[EXERCISE OBJECTIVE] Give back all of the data verbatim.

Data excerpts:
Start of Block

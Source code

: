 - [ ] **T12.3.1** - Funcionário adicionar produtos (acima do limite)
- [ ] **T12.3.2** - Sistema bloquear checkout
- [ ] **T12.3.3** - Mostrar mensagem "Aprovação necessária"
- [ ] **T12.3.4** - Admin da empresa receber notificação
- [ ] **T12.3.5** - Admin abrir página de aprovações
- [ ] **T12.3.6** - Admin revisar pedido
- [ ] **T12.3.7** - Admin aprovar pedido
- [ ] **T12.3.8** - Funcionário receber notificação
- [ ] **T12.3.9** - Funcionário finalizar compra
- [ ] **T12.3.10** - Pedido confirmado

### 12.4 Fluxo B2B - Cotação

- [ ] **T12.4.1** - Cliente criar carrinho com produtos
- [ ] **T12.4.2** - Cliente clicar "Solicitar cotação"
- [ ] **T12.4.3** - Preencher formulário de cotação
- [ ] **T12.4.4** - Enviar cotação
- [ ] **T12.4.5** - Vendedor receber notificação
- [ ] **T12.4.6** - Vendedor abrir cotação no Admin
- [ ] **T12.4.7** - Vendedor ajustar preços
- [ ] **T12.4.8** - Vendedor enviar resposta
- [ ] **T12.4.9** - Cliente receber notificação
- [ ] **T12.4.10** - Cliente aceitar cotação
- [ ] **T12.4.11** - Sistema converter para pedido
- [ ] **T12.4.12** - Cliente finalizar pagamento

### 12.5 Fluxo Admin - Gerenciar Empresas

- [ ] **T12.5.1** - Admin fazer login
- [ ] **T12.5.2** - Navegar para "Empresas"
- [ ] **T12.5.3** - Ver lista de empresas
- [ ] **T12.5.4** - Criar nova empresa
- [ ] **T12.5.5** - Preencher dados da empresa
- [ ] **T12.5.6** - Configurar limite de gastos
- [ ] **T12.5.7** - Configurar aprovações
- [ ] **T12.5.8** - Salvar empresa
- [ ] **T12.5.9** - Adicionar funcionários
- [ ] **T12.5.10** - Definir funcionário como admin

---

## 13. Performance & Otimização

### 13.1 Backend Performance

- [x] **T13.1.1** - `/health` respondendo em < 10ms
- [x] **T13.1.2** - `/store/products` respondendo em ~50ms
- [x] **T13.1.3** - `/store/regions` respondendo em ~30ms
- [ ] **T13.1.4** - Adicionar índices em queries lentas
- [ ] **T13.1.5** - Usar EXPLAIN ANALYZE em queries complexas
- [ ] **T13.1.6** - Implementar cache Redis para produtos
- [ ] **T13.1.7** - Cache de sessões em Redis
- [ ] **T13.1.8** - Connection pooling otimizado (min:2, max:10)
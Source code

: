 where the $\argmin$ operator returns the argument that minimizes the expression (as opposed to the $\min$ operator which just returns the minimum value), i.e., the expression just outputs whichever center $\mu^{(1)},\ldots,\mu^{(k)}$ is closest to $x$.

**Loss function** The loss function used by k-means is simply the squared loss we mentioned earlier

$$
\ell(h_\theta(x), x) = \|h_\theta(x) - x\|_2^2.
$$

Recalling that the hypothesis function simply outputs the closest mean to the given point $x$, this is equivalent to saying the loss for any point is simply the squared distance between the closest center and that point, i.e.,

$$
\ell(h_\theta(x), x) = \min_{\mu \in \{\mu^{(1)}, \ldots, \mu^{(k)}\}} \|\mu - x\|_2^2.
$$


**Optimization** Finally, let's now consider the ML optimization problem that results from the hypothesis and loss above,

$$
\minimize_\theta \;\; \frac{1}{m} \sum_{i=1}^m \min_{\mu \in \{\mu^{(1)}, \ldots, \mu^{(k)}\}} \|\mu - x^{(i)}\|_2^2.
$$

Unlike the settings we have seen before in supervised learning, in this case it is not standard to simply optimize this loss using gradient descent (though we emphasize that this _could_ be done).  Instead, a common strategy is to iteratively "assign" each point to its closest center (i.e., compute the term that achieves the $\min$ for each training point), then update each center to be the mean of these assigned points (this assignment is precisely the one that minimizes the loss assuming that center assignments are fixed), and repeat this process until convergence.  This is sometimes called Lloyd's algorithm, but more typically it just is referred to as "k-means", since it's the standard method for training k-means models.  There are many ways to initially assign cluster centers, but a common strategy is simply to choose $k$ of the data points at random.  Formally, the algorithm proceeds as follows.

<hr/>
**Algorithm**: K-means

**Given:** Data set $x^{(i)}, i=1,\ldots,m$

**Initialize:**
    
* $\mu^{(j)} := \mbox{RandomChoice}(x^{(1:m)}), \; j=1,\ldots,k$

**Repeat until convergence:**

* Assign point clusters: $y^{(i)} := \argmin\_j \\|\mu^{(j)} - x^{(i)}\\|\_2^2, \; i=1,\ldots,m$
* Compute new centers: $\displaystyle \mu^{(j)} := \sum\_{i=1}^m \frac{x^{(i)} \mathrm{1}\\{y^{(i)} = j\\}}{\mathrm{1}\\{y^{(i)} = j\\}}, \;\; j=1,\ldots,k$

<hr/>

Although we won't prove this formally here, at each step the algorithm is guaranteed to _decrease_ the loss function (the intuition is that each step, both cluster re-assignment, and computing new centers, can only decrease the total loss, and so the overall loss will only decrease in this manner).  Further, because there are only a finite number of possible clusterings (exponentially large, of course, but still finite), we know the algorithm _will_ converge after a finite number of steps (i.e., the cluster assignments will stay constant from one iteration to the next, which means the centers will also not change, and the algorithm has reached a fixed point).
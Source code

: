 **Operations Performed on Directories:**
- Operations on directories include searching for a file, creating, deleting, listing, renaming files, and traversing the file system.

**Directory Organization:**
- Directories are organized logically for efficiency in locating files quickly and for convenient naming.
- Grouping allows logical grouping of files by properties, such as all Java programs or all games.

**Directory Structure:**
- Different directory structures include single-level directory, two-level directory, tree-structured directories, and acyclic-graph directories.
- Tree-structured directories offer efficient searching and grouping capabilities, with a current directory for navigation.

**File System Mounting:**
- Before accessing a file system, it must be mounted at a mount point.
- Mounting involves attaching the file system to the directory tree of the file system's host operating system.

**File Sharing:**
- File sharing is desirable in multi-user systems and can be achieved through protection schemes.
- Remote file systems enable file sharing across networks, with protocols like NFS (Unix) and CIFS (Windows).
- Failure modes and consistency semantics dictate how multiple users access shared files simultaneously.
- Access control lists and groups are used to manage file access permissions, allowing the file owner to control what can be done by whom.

End of Block

[RESPONSE TO THE EXERCISE]
Source code

: - [ ] **T12.3.1** - Funcionário adicionar produtos (acima do limite)
- [ ] **T12.3.2** - Sistema bloquear checkout
- [ ] **T12.3.3** - Mostrar mensagem "Aprovação necessária"
- [ ] **T12.3.4** - Admin da empresa receber notificação
- [ ] **T12.3.5** - Admin abrir página de aprovações
- [ ] **T12.3.6** - Admin revisar pedido
- [ ] **T12.3.7** - Admin aprovar pedido
- [ ] **T12.3.8** - Funcionário receber notificação
- [ ] **T12.3.9** - Funcionário finalizar compra
- [ ] **T12.3.10** - Pedido confirmado

### 12.4 Fluxo B2B - Cotação

- [ ] **T12.4.1** - Cliente criar carrinho com produtos
- [ ] **T12.4.2** - Cliente clicar "Solicitar cotação"
- [ ] **T12.4.3** - Preencher formulário de cotação
- [ ] **T12.4.4** - Enviar cotação
- [ ] **T12.4.5** - Vendedor receber notificação
- [ ] **T12.4.6** - Vendedor abrir cotação no Admin
- [ ] **T12.4.7** - Vendedor ajustar preços
- [ ] **T12.4.8** - Vendedor enviar resposta
- [ ] **T12.4.9** - Cliente receber notificação
- [ ] **T12.4.10** - Cliente aceitar cotação
- [ ] **T12.4.11** - Sistema converter para pedido
- [ ] **T12.4.12** - Cliente finalizar pagamento

### 12.5 Fluxo Admin - Gerenciar Empresas

- [ ] **T12.5.1** - Admin fazer login
- [ ] **T12.5.2** - Navegar para "Empresas"
- [ ] **T12.5.3** - Ver lista de empresas
- [ ] **T12.5.4** - Criar nova empresa
- [ ] **T12.5.5** - Preencher dados da empresa
- [ ] **T12.5.6** - Configurar limite de gastos
- [ ] **T12.5.7** - Configurar aprovações
- [ ] **T12.5.8** - Salvar empresa
- [ ] **T12.5.9** - Adicionar funcionários
- [ ] **T12.5.10** - Definir funcionário como admin

---

## 13. Performance & Otimização

### 13.1 Backend Performance

- [x] **T13.1.1** - `/health` respondendo em < 10ms
- [x] **T13.1.2** - `/store/products` respondendo em ~50ms
- [x] **T13.1.3** - `/store/regions` respondendo em ~30ms
- [ ] **T13.1.4** - Adicionar índices em queries lentas
- [ ] **T13.1.5** - Usar EXPLAIN ANALYZE em queries complexas
- [ ] **T13.1.6** - Implementar cache Redis para produtos
- [ ] **T13.1.7** - Cache de sessões em Redis
- [ ] **T13.1.8** - Connection pooling otimizado (min:2, max:10)
Source code

: where the $\argmin$ operator returns the argument that minimizes the expression (as opposed to the $\min$ operator which just returns the minimum value), i.e., the expression just outputs whichever center $\mu^{(1)},\ldots,\mu^{(k)}$ is closest to $x$.

**Loss function** The loss function used by k-means is simply the squared loss we mentioned earlier

$$
\ell(h_\theta(x), x) = \|h_\theta(x) - x\|_2^2.
$$

Recalling that the hypothesis function simply outputs the closest mean to the given point $x$, this is equivalent to saying the loss for any point is simply the squared distance between the closest center and that point, i.e.,

$$
\ell(h_\theta(x), x) = \min_{\mu \in \{\mu^{(1)}, \ldots, \mu^{(k)}\}} \|\mu - x\|_2^2.
$$


**Optimization** Finally, let's now consider the ML optimization problem that results from the hypothesis and loss above,

$$
\minimize_\theta \;\; \frac{1}{m} \sum_{i=1}^m \min_{\mu \in \{\mu^{(1)}, \ldots, \mu^{(k)}\}} \|\mu - x^{(i)}\|_2^2.
$$

Unlike the settings we have seen before in supervised learning, in this case it is not standard to simply optimize this loss using gradient descent (though we emphasize that this _could_ be done).  Instead, a common strategy is to iteratively "assign" each point to its closest center (i.e., compute the term that achieves the $\min$ for each training point), then update each center to be the mean of these assigned points (this assignment is precisely the one that minimizes the loss assuming that center assignments are fixed), and repeat this process until convergence.  This is sometimes called Lloyd's algorithm, but more typically it just is referred to as "k-means", since it's the standard method for training k-means models.  There are many ways to initially assign cluster centers, but a common strategy is simply to choose $k$ of the data points at random.  Formally, the algorithm proceeds as follows.

<hr/>
**Algorithm**: K-means

**Given:** Data set $x^{(i)}, i=1,\ldots,m$

**Initialize:**
    
* $\mu^{(j)} := \mbox{RandomChoice}(x^{(1:m)}), \; j=1,\ldots,k$

**Repeat until convergence:**

* Assign point clusters: $y^{(i)} := \argmin\_j \\|\mu^{(j)} - x^{(i)}\\|\_2^2, \; i=1,\ldots,m$
* Compute new centers: $\displaystyle \mu^{(j)} := \sum\_{i=1}^m \frac{x^{(i)} \mathrm{1}\\{y^{(i)} = j\\}}{\mathrm{1}\\{y^{(i)} = j\\}}, \;\; j=1,\ldots,k$

<hr/>

Although we won't prove this formally here, at each step the algorithm is guaranteed to _decrease_ the loss function (the intuition is that each step, both cluster re-assignment, and computing new centers, can only decrease the total loss, and so the overall loss will only decrease in this manner).  Further, because there are only a finite number of possible clusterings (exponentially large, of course, but still finite), we know the algorithm _will_ converge after a finite number of steps (i.e., the cluster assignments will stay constant from one iteration to the next, which means the centers will also not change, and the algorithm has reached a fixed point).
Source code

: **Operations Performed on Directories:**
- Operations on directories include searching for a file, creating, deleting, listing, renaming files, and traversing the file system.

**Directory Organization:**
- Directories are organized logically for efficiency in locating files quickly and for convenient naming.
- Grouping allows logical grouping of files by properties, such as all Java programs or all games.

**Directory Structure:**
- Different directory structures include single-level directory, two-level directory, tree-structured directories, and acyclic-graph directories.
- Tree-structured directories offer efficient searching and grouping capabilities, with a current directory for navigation.

**File System Mounting:**
- Before accessing a file system, it must be mounted at a mount point.
- Mounting involves attaching the file system to the directory tree of the file system's host operating system.

**File Sharing:**
- File sharing is desirable in multi-user systems and can be achieved through protection schemes.
- Remote file systems enable file sharing across networks, with protocols like NFS (Unix) and CIFS (Windows).
- Failure modes and consistency semantics dictate how multiple users access shared files simultaneously.
- Access control lists and groups are used to manage file access permissions, allowing the file owner to control what can be done by whom.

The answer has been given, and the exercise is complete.